Data records
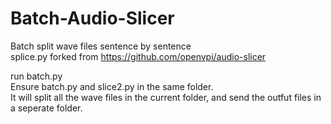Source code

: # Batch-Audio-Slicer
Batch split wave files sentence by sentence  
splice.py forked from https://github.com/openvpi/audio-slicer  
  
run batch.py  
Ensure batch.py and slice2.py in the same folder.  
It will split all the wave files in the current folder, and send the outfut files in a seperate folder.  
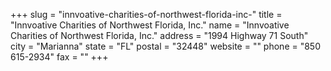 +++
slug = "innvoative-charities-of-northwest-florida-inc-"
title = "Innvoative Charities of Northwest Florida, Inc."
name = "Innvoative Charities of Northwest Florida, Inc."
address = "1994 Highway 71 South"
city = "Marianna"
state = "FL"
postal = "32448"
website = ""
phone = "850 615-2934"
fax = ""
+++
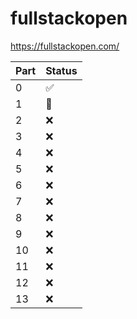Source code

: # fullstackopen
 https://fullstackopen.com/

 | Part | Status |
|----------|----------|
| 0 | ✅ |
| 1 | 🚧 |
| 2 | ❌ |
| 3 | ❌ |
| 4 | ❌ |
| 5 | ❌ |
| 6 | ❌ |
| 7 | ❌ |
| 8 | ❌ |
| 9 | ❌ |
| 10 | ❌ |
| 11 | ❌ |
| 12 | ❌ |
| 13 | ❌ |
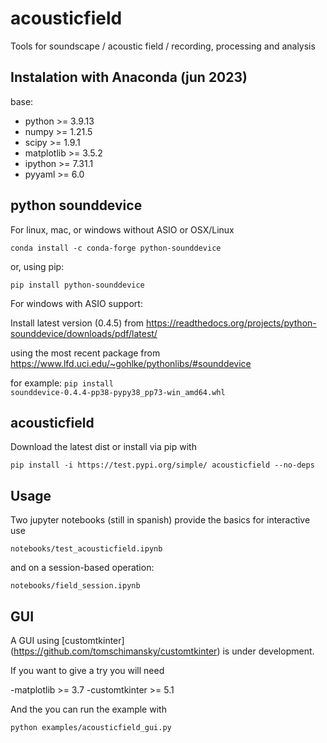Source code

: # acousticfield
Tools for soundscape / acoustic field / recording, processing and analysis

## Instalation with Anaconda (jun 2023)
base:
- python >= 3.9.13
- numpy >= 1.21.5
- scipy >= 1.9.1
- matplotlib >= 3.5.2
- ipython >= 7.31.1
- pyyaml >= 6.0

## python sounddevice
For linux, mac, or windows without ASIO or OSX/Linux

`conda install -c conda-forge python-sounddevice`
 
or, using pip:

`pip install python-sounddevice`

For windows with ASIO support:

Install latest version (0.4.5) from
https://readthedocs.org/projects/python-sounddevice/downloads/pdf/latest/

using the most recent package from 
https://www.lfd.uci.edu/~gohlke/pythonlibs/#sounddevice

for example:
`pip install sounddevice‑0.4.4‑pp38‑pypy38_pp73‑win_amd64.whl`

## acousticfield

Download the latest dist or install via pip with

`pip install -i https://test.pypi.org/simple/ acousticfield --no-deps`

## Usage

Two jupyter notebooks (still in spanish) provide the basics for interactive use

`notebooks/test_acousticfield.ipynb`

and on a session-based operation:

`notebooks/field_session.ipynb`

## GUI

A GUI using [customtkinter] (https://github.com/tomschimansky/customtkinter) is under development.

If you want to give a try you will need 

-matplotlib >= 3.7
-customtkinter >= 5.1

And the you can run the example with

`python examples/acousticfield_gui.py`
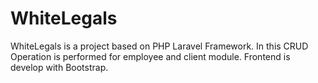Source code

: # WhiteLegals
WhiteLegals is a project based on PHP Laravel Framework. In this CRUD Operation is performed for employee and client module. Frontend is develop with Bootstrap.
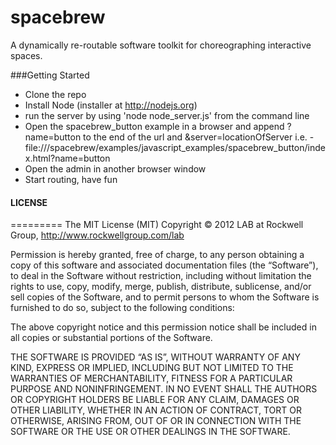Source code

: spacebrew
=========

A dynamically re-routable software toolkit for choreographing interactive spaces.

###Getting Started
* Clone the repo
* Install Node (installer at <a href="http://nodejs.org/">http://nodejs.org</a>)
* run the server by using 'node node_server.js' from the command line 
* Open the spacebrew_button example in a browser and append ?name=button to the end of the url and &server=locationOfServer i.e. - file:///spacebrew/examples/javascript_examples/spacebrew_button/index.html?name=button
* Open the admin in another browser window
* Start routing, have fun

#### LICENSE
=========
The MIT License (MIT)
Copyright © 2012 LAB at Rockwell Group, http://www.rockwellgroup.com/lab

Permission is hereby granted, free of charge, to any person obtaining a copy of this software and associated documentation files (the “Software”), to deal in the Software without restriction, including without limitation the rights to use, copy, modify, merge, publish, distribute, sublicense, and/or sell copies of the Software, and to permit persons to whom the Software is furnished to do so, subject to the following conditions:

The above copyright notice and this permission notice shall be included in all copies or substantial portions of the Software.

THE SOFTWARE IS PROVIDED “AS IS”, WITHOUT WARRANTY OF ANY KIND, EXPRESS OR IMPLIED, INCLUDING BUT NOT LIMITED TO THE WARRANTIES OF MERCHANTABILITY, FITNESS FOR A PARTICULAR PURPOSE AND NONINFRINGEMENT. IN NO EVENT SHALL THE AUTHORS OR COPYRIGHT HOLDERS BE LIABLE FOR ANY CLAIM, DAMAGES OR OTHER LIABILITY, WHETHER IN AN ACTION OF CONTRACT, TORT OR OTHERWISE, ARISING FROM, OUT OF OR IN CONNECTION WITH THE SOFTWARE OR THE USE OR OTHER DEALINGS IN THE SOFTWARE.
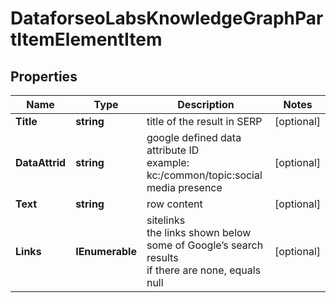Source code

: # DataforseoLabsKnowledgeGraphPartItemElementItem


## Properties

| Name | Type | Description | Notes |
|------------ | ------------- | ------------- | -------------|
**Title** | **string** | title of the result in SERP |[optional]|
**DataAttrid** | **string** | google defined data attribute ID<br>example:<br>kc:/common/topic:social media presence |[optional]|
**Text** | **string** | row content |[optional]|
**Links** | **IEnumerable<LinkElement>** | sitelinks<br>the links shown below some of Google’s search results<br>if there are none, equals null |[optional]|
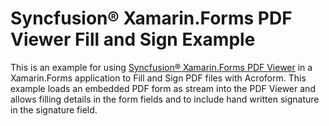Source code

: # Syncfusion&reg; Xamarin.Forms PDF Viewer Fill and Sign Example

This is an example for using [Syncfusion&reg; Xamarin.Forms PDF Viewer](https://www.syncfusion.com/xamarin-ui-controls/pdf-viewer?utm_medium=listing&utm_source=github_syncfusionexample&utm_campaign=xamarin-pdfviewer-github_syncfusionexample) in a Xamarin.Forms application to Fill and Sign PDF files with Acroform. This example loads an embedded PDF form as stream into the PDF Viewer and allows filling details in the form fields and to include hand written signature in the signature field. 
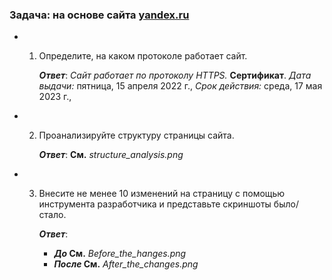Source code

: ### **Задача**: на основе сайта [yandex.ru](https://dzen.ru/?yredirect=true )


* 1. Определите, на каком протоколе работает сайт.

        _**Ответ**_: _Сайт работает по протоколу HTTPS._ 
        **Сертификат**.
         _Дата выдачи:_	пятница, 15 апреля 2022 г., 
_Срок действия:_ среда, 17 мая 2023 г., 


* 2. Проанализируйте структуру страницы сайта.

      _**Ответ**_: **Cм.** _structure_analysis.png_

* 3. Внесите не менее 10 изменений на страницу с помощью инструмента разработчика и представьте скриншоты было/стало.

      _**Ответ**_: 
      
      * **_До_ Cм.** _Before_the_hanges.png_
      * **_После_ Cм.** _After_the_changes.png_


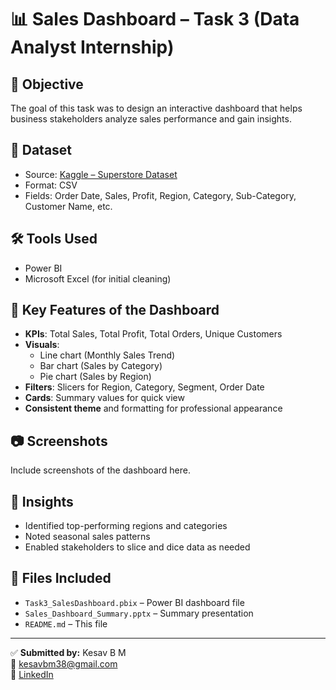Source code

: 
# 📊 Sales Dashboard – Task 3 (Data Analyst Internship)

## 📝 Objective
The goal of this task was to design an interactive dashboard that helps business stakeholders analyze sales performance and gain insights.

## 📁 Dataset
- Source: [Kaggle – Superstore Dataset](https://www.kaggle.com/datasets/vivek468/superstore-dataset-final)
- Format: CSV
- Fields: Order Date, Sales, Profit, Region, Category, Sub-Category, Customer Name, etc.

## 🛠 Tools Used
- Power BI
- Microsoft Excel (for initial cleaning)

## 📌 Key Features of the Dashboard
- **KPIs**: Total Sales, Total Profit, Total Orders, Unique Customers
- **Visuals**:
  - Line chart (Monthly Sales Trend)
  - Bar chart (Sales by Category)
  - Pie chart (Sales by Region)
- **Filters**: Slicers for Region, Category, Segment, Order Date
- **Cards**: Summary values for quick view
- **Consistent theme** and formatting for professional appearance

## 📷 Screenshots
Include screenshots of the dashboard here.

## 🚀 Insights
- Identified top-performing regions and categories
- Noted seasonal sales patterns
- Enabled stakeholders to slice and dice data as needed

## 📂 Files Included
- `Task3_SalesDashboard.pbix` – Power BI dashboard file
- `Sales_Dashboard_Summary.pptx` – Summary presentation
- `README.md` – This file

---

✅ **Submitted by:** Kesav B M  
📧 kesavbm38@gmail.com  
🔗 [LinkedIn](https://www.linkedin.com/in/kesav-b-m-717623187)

Problem statement
Read through the entries and count the lines where "server" appears; respond with the number only.

Solution
2